Guterres sai da ONU no fim do ano e já há sete pessoas a disputar a cadeira dele
O mandato de António Guterres na ONU acaba a 31 de dezembro de 2026. Quem são os candidatos a secretário-geral, como funciona a escolha e quando se conhece o nome.
A 31 de dezembro acaba a década de António Guterres à frente das Nações Unidas, e o sucessor entra ao serviço logo a 1 de janeiro de 2027. Para Portugal é o fim de um ciclo raro — não é todos os dias que um português ocupa o lugar mais visível da diplomacia mundial — e para a ONU é a decisão mais importante de um ano em que a organização já andava a levar pancada de todos os lados.
Quem são os candidatos a suceder a Guterres?
A lista foi crescendo ao longo do ano e vai já em sete nomes.
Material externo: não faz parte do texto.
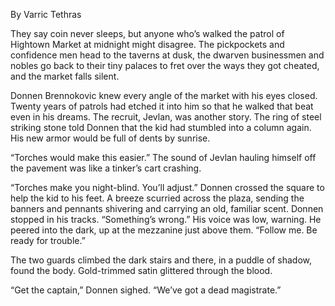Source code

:By Varric Tethras

They say coin never sleeps, but anyone who’s walked the patrol of Hightown Market at midnight might disagree. The pickpockets and confidence men head to the taverns at dusk, the dwarven businessmen and nobles go back to their tiny palaces to fret over the ways they got cheated, and the market falls silent.

Donnen Brennokovic knew every angle of the market with his eyes closed. Twenty years of patrols had etched it into him so that he walked that beat even in his dreams. The recruit, Jevlan, was another story. The ring of steel striking stone told Donnen that the kid had stumbled into a column again. His new armor would be full of dents by sunrise.

“Torches would make this easier.” The sound of Jevlan hauling himself off the pavement was like a tinker’s cart crashing.

“Torches make you night-blind. You’ll adjust.” Donnen crossed the square to help the kid to his feet. A breeze scurried across the plaza, sending the banners and pennants shivering and carrying an old, familiar scent. Donnen stopped in his tracks. “Something’s wrong.” His voice was low, warning. He peered into the dark, up at the mezzanine just above them. “Follow me. Be ready for trouble.”

The two guards climbed the dark stairs and there, in a puddle of shadow, found the body. Gold-trimmed satin glittered through the blood.

“Get the captain,” Donnen sighed. “We’ve got a dead magistrate.”
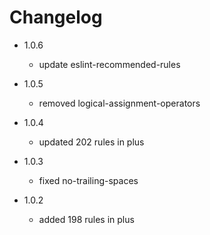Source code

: # Changelog

+ 1.0.6
    - update eslint-recommended-rules

+ 1.0.5
    - removed logical-assignment-operators

+ 1.0.4
    - updated 202 rules in plus

+ 1.0.3
    - fixed no-trailing-spaces
    
+ 1.0.2
    - added 198 rules in plus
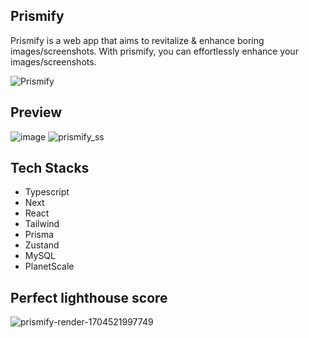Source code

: ## Prismify

Prismify is a web app that aims to revitalize & enhance boring images/screenshots. With prismify, you can effortlessly enhance your images/screenshots.

![Prismify](https://github.com/Sls0n/Prismify/assets/102340248/d37df848-59da-4e26-8dbc-451562ef6c55)


## Preview
![image](https://github.com/Sls0n/Prismify/assets/102340248/5e004ca7-d53a-400e-993c-a34cd9bdc829)
![prismify_ss](https://github.com/Sls0n/Prismify/assets/102340248/33323217-59ba-48a1-a494-09fa8658f354)


## Tech Stacks

- Typescript
- Next
- React
- Tailwind
- Prisma
- Zustand
- MySQL
- PlanetScale

## Perfect lighthouse score
![prismify-render-1704521997749](https://github.com/Sls0n/Prismify/assets/102340248/1f268d3e-cd9b-4d88-88da-247607ccbc45)



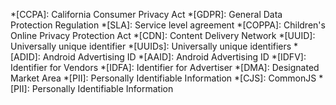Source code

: *[CCPA]: California Consumer Privacy Act
*[GDPR]: General Data Protection Regulation
*[SLA]: Service level agreement
*[COPPA]: Children's Online Privacy Protection Act
*[CDN]: Content Delivery Network
*[UUID]: Universally unique identifier
*[UUIDs]: Universally unique identifiers
*[ADID]: Android Advertising ID
*[AAID]: Android Advertising ID
*[IDFV]: Identifier for Vendors
*[IDFA]: Identifier for Advertiser
*[DMA]: Designated Market Area
*[PII]: Personally Identifiable Information
*[CJS]: CommonJS
*[PII]: Personally Identifiable Information
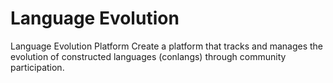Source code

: # Language Evolution
Language Evolution Platform Create a platform that tracks and manages the evolution of constructed languages (conlangs) through community participation.



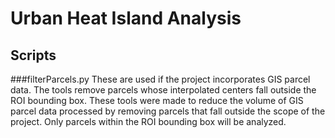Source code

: # Urban Heat Island Analysis

## Scripts

###filterParcels.py
These are used if the project incorporates GIS parcel data.
The tools remove parcels whose interpolated centers fall outside the ROI bounding box.
These tools were made to reduce the volume of GIS parcel data processed by removing parcels that fall outside the scope of the project. Only parcels within the ROI bounding box will be analyzed.
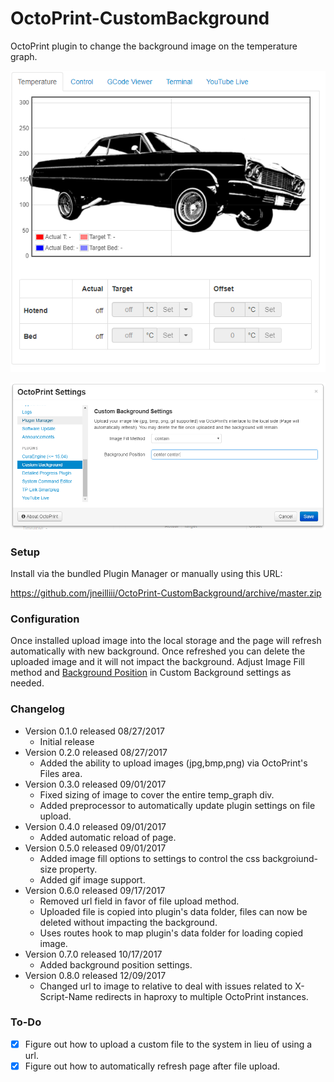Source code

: # OctoPrint-CustomBackground

OctoPrint plugin to change the background image on the temperature graph.

![screenshot](screenshot.png)

![screenshot](settings.png)

### Setup

Install via the bundled Plugin Manager or manually using this URL:

https://github.com/jneilliii/OctoPrint-CustomBackground/archive/master.zip

### Configuration

Once installed upload image into the local storage and the page will refresh automatically with new background. Once refreshed you can delete the uploaded image and it will not impact the background. Adjust Image Fill method and [Background Position](https://www.w3schools.com/cssref/pr_background-position.asp) in Custom Background settings as needed.

### Changelog

* Version 0.1.0 released 08/27/2017
  * Initial release
* Version 0.2.0 released 08/27/2017
  * Added the ability to upload images (jpg,bmp,png) via OctoPrint's Files area.
* Version 0.3.0 released 09/01/2017
  * Fixed sizing of image to cover the entire temp_graph div.
  * Added preprocessor to automatically update plugin settings on file upload.
* Version 0.4.0 released 09/01/2017
  * Added automatic reload of page.
* Version 0.5.0 released 09/01/2017
  * Added image fill options to settings to control the css backgroiund-size property.
  * Added gif image support.
* Version 0.6.0 released 09/17/2017
  * Removed url field in favor of file upload method.
  * Uploaded file is copied into plugin's data folder, files can now be deleted without impacting the background.
  * Uses routes hook to map plugin's data folder for loading copied image.
* Version 0.7.0 released 10/17/2017
  * Added background position settings.
* Version 0.8.0 released 12/09/2017
  * Changed url to image to relative to deal with issues related to X-Script-Name redirects in haproxy to multiple OctoPrint instances.
  
### To-Do
* [X] Figure out how to upload a custom file to the system in lieu of using a url.
* [X] Figure out how to automatically refresh page after file upload.
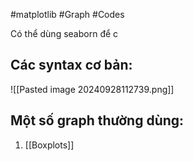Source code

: #matplotlib #Graph #Codes 

Có thể dùng seaborn để c
## Các syntax cơ bản:
![[Pasted image 20240928112739.png]]

## Một số graph thường dùng:
1. [[Boxplots]]

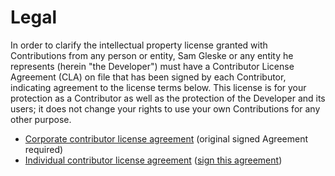 # Legal

In order to clarify the intellectual property license granted with Contributions
from any person or entity, Sam Gleske or any entity he represents (herein "the
Developer") must have a Contributor License Agreement (CLA) on file that has
been signed by each Contributor, indicating agreement to the license terms
below. This license is for your protection as a Contributor as well as the
protection of the Developer and its users; it does not change your rights to use
your own Contributions for any other purpose.

- [Corporate contributor license agreement][ccla] (original signed Agreement
  required)
- [Individual contributor license agreement][icla] ([sign this agreement][sign])

[ccla]: corporate_contributor_license_agreement.md
[icla]: individual_contributor_license_agreement.md
[sign]: https://docs.google.com/forms/d/11DXxtFc_icuVXrezeaDxADiR-wdX4iXj0MTxIH5mL6o/viewform
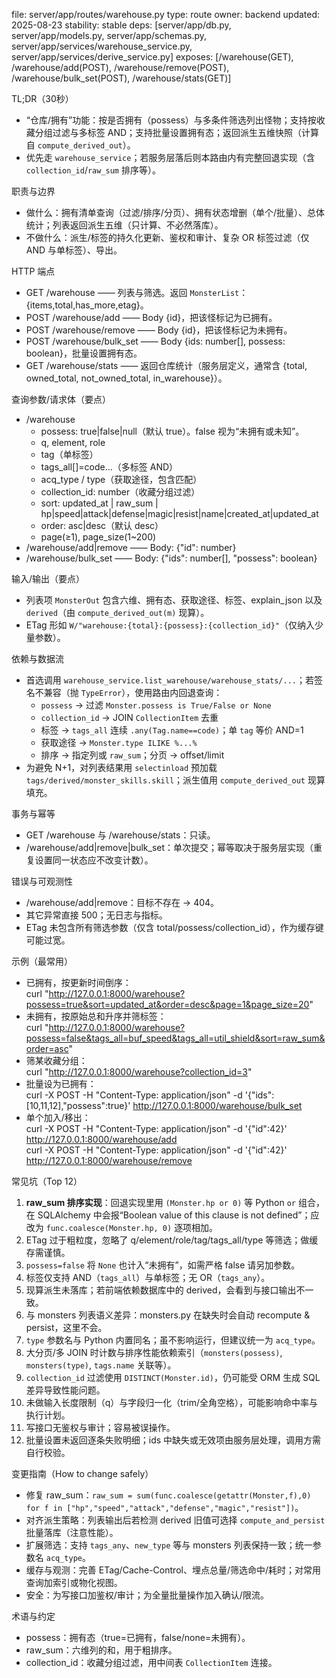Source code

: file: server/app/routes/warehouse.py
type: route
owner: backend
updated: 2025-08-23
stability: stable
deps: [server/app/db.py, server/app/models.py, server/app/schemas.py, server/app/services/warehouse_service.py, server/app/services/derive_service.py]
exposes: [/warehouse(GET), /warehouse/add(POST), /warehouse/remove(POST), /warehouse/bulk_set(POST), /warehouse/stats(GET)]

TL;DR（30秒）
- “仓库/拥有”功能：按是否拥有（possess）与多条件筛选列出怪物；支持按收藏分组过滤与多标签 AND；支持批量设置拥有态；返回派生五维快照（计算自 `compute_derived_out`）。
- 优先走 `warehouse_service`；若服务层落后则本路由内有完整回退实现（含 `collection_id`/`raw_sum` 排序等）。

职责与边界
- 做什么：拥有清单查询（过滤/排序/分页）、拥有状态增删（单个/批量）、总体统计；列表返回派生五维（只计算、不必然落库）。  
- 不做什么：派生/标签的持久化更新、鉴权和审计、复杂 OR 标签过滤（仅 AND 与单标签）、导出。

HTTP 端点
- GET /warehouse —— 列表与筛选。返回 `MonsterList`：{items,total,has_more,etag}。  
- POST /warehouse/add —— Body {id}，把该怪标记为已拥有。  
- POST /warehouse/remove —— Body {id}，把该怪标记为未拥有。  
- POST /warehouse/bulk_set —— Body {ids: number[], possess: boolean}，批量设置拥有态。  
- GET /warehouse/stats —— 返回仓库统计（服务层定义，通常含 {total, owned_total, not_owned_total, in_warehouse}）。

查询参数/请求体（要点）
- /warehouse  
  - possess: true|false|null（默认 true）。false 视为“未拥有或未知”。  
  - q, element, role  
  - tag（单标签）  
  - tags_all[]=code…（多标签 AND）  
  - acq_type / type（获取途径，包含匹配）  
  - collection_id: number（收藏分组过滤）  
  - sort: updated_at | raw_sum | hp|speed|attack|defense|magic|resist|name|created_at|updated_at  
  - order: asc|desc（默认 desc）  
  - page(≥1), page_size(1~200)  
- /warehouse/add|remove —— Body: {"id": number}  
- /warehouse/bulk_set —— Body: {"ids": number[], "possess": boolean}

输入/输出（要点）
- 列表项 `MonsterOut` 包含六维、拥有态、获取途径、标签、explain_json 以及 `derived`（由 `compute_derived_out(m)` 现算）。  
- ETag 形如 `W/"warehouse:{total}:{possess}:{collection_id}"`（仅纳入少量参数）。

依赖与数据流
- 首选调用 `warehouse_service.list_warehouse/warehouse_stats/...`；若签名不兼容（抛 `TypeError`），使用路由内回退查询：  
  - `possess` → 过滤 `Monster.possess is True/False or None`  
  - `collection_id` → JOIN `CollectionItem` 去重  
  - 标签 → `tags_all` 连续 `.any(Tag.name==code)`；单 `tag` 等价 AND=1  
  - 获取途径 → `Monster.type ILIKE %...%`  
  - 排序 → 指定列或 `raw_sum`；分页 → offset/limit  
- 为避免 N+1，对列表结果用 `selectinload` 预加载 `tags/derived/monster_skills.skill`；派生值用 `compute_derived_out` 现算填充。

事务与幂等
- GET /warehouse 与 /warehouse/stats：只读。  
- /warehouse/add|remove|bulk_set：单次提交；幂等取决于服务层实现（重复设置同一状态应不改变计数）。  

错误与可观测性
- /warehouse/add|remove：目标不存在 → 404。  
- 其它异常直接 500；无日志与指标。  
- ETag 未包含所有筛选参数（仅含 total/possess/collection_id），作为缓存键可能过宽。

示例（最常用）
- 已拥有，按更新时间倒序：  
  curl "http://127.0.0.1:8000/warehouse?possess=true&sort=updated_at&order=desc&page=1&page_size=20"
- 未拥有，按原始总和升序并筛标签：  
  curl "http://127.0.0.1:8000/warehouse?possess=false&tags_all=buf_speed&tags_all=util_shield&sort=raw_sum&order=asc"
- 筛某收藏分组：  
  curl "http://127.0.0.1:8000/warehouse?collection_id=3"
- 批量设为已拥有：  
  curl -X POST -H "Content-Type: application/json" -d '{"ids":[10,11,12],"possess":true}' http://127.0.0.1:8000/warehouse/bulk_set
- 单个加入/移出：  
  curl -X POST -H "Content-Type: application/json" -d '{"id":42}' http://127.0.0.1:8000/warehouse/add  
  curl -X POST -H "Content-Type: application/json" -d '{"id":42}' http://127.0.0.1:8000/warehouse/remove

常见坑（Top 12）
1) **raw_sum 排序实现**：回退实现里用 `(Monster.hp or 0)` 等 Python `or` 组合，在 SQLAlchemy 中会报“Boolean value of this clause is not defined”；应改为 `func.coalesce(Monster.hp, 0)` 逐项相加。  
2) ETag 过于粗粒度，忽略了 q/element/role/tag/tags_all/type 等筛选；做缓存需谨慎。  
3) `possess=false` 将 `None` 也计入“未拥有”，如需严格 false 请另加参数。  
4) 标签仅支持 AND（`tags_all`）与单标签；无 OR（`tags_any`）。  
5) 现算派生未落库；若前端依赖数据库中的 derived，会看到与接口输出不一致。  
6) 与 monsters 列表语义差异：monsters.py 在缺失时会自动 recompute & persist，这里不会。  
7) `type` 参数名与 Python 内置同名；虽不影响运行，但建议统一为 `acq_type`。  
8) 大分页/多 JOIN 时计数与排序性能依赖索引（`monsters(possess)`, `monsters(type)`, `tags.name` 关联等）。  
9) `collection_id` 过滤使用 `DISTINCT(Monster.id)`，仍可能受 ORM 生成 SQL 差异导致性能问题。  
10) 未做输入长度限制（q）与字段归一化（trim/全角空格），可能影响命中率与执行计划。  
11) 写接口无鉴权与审计；容易被误操作。  
12) 批量设置未返回逐条失败明细；ids 中缺失或无效项由服务层处理，调用方需自行校验。

变更指南（How to change safely）
- 修复 raw_sum：`raw_sum = sum(func.coalesce(getattr(Monster,f),0) for f in ["hp","speed","attack","defense","magic","resist"])`。  
- 对齐派生策略：列表输出后若检测 derived 旧值可选择 `compute_and_persist` 批量落库（注意性能）。  
- 扩展筛选：支持 `tags_any`、`new_type` 等与 monsters 列表保持一致；统一参数名 `acq_type`。  
- 缓存与观测：完善 ETag/Cache-Control、埋点总量/筛选命中/耗时；对常用查询加索引或物化视图。  
- 安全：为写接口加鉴权/审计；为全量批量操作加入确认/限流。  

术语与约定
- possess：拥有态（true=已拥有，false/none=未拥有）。  
- raw_sum：六维列的和，用于粗排序。  
- collection_id：收藏分组过滤，用中间表 `CollectionItem` 连接。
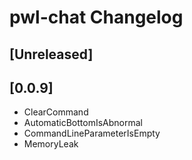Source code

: <!-- Keep a Changelog guide -> https://keepachangelog.com -->

# pwl-chat Changelog

## [Unreleased]

## [0.0.9]
- ClearCommand
- AutomaticBottomIsAbnormal
- CommandLineParameterIsEmpty
- MemoryLeak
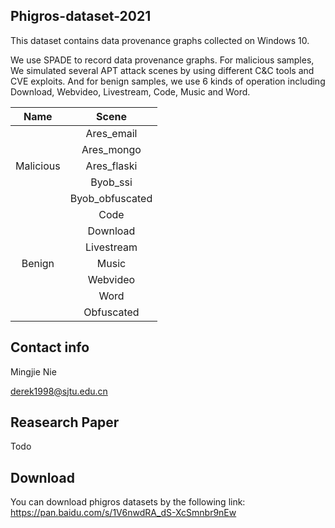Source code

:## Phigros-dataset-2021

This dataset contains data provenance graphs collected on Windows 10.

We use SPADE to record data provenance graphs. For malicious samples, We simulated several APT attack scenes by using different C&C tools and CVE exploits. And for benign samples, we use 6 kinds of operation including Download, Webvideo, Livestream, Code, Music and Word. 

|   Name    |      Scene      |
| :-------: | :-------------: |
|           |   Ares_email    |
|           |   Ares_mongo    |
| Malicious |   Ares_flaski   |
|           |    Byob_ssi     |
|           | Byob_obfuscated |
|           |      Code       |
|           |    Download     |
|           |   Livestream    |
|  Benign   |      Music      |
|           |    Webvideo     |
|           |      Word       |
|           |   Obfuscated    |

## Contact info

Mingjie Nie

derek1998@sjtu.edu.cn

## Reasearch Paper

Todo

## Download

You can download phigros datasets by the following link: https://pan.baidu.com/s/1V6nwdRA_dS-XcSmnbr9nEw
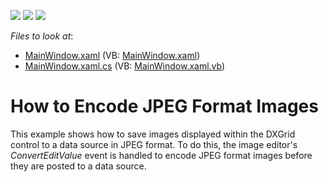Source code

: <!-- default badges list -->
![](https://img.shields.io/endpoint?url=https://codecentral.devexpress.com/api/v1/VersionRange/128644769/21.1.5%2B)
[![](https://img.shields.io/badge/Open_in_DevExpress_Support_Center-FF7200?style=flat-square&logo=DevExpress&logoColor=white)](https://supportcenter.devexpress.com/ticket/details/E2645)
[![](https://img.shields.io/badge/📖_How_to_use_DevExpress_Examples-e9f6fc?style=flat-square)](https://docs.devexpress.com/GeneralInformation/403183)
<!-- default badges end -->
<!-- default file list -->
*Files to look at*:

* [MainWindow.xaml](./CS/InplaceImageEdit/MainWindow.xaml) (VB: [MainWindow.xaml](./VB/InplaceImageEdit/MainWindow.xaml))
* [MainWindow.xaml.cs](./CS/InplaceImageEdit/MainWindow.xaml.cs) (VB: [MainWindow.xaml.vb](./VB/InplaceImageEdit/MainWindow.xaml.vb))
<!-- default file list end -->
# How to Encode JPEG Format Images


<p>This example shows how to save images displayed within the DXGrid control to a data source in JPEG format. To do this, the image editor's <i>Convert</i><i>EditValue</i> event is handled to encode JPEG format images before they are posted to a data source.</p>

<br/>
Estão na corrida Michelle Bachelet, ex-presidente do Chile; Rafael Grossi, o argentino que dirige a Agência Internacional de Energia Atómica; Rebeca Grynspan, da Costa Rica, à frente da conferência da ONU para o comércio e desenvolvimento; María Fernanda Espinosa, do Equador, que já presidiu à Assembleia Geral; Macky Sall, ex-presidente do Senegal; e, mais recentemente, o diplomata ugandês Olara Otunnu.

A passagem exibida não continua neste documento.